Does anyone can explain me out to avoid the “non-stride-1 access for array samples” ?

Cheers
A.

Hi A.

Here’s my general response to what a ‘Non-stride-1’ message means:

‘Non-stride-1 accesses’ means that the GPU threads wont be accessing contiguous data from your array. Although sometimes unavoidable, this can cause performance problems and you should review your code to determine if it can be restructured or if a different GPU schedule will help.

The details are a bit lengthy, but I try and be brief. An NVIDIA GPU is composed of several Multi-proccessors (MIMD). Each multi-processor is comprised of several thread processors (SIMD). On my Tesla, I have 15 MIMD each with 8 SIMD for a total of 240 thread processors. This varies from card to card. For details about your card, please run the utility ‘pgaccelinfo’.
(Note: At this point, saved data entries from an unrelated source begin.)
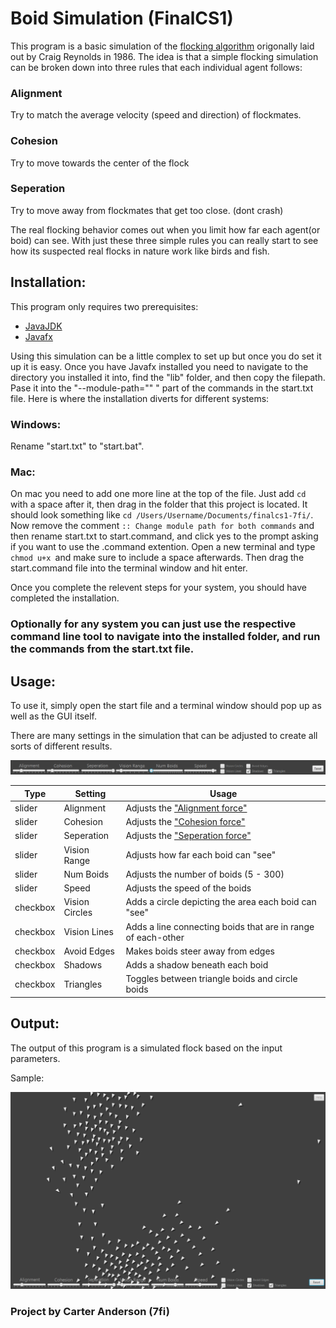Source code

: # Boid Simulation (FinalCS1)

This program is a basic simulation of the <a href="https://www.red3d.com/cwr/boids/">flocking algorithm</a> origonally laid out by Craig Reynolds in 1986. The idea is that a simple flocking simulation can be broken down into three rules that each individual agent follows:

### Alignment
Try to match the average velocity (speed and direction) of flockmates.
### Cohesion 
Try to move towards the center of the flock
### Seperation
Try to move away from flockmates that get too close. (dont crash)

The real flocking behavior comes out when you limit how far each agent(or boid) can see. With just these three simple rules you can really start to see how its suspected real flocks in nature work like birds and fish.

## Installation:
This program only requires two prerequisites:
- <a href="https://www.oracle.com/java/technologies/downloads/">JavaJDK</a>
- <a href="https://gluonhq.com/products/javafx/">Javafx</a>

Using this simulation can be a little complex to set up but once you do set it up it is easy. Once you have Javafx installed you need to navigate to the directory you installed it into, find the "lib" folder, and then copy the filepath. Pase it into the "--module-path="" " part of the commands in the start.txt file. Here is where the installation diverts for different systems: 

### Windows:
Rename "start.txt" to "start.bat".

### Mac: 
On mac you need to add one more line at the top of the file. Just add `cd ` with a space after it, then drag in the folder that this project is located. It should look something like `cd /Users/Username/Documents/finalcs1-7fi/`. Now remove the comment `:: Change module path for both commands` and then rename start.txt to start.command, and click yes to the prompt asking if you want to use the .command extention. Open a new terminal and type `chmod u+x `and make sure to include a space afterwards. Then drag the start.command file into the terminal window and hit enter.

Once you complete the relevent steps for your system, you should have completed the installation.

### Optionally for any system you can just use the respective command line tool to navigate into the installed folder, and run the commands from the start.txt file.

## Usage:
To use it, simply open the start file and a terminal window should pop up as well as the GUI itself.

There are many settings in the simulation that can be adjusted to create all sorts of different results. 

![controls screenshot](img/controls.png)

| Type     | Setting        | Usage                                                        |
| -------- | -------------- | ------------------------------------------------------------ |
| slider   | Alignment      | Adjusts the ["Alignment force"](#alignment)                  |
| slider   | Cohesion       | Adjusts the ["Cohesion force"](#cohesion)                    |
| slider   | Seperation     | Adjusts the ["Seperation force"](#seperation)                |
| slider   | Vision Range   | Adjusts how far each boid can "see"                          |
| slider   | Num Boids      | Adjusts the number of boids (5 - 300)                        |
| slider   | Speed          | Adjusts the speed of the boids                               |
| checkbox | Vision Circles | Adds a circle depicting the area each boid can "see"         |
| checkbox | Vision Lines   | Adds a line connecting boids that are in range of each-other |
| checkbox | Avoid Edges    | Makes boids steer away from edges                            |
| checkbox | Shadows        | Adds a shadow beneath each boid                              |
| checkbox | Triangles      | Toggles between triangle boids and circle boids              |

## Output: 
The output of this program is a simulated flock based on the input parameters. 

Sample: 

![sample output screenshot](img/sample-output.png)

### Project by Carter Anderson (7fi)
SIMD stands for ‘Single Instruction Multiple Data’ which means that all the threads running on the same multi-processor needs to execute the same instruction at the same time, although they each perform the instruction on different data. Note that a group of threads being run on a single multi-thread is called a ‘Warp’.

So what happens if all the threads in a Warp try to access memory? If the memory is contiguous, the hardware is optimized so that the threads can all bring in their memory at the same time. If the memory is not contiguous, then only on thread at a time can access memory at a time while the other threads wait.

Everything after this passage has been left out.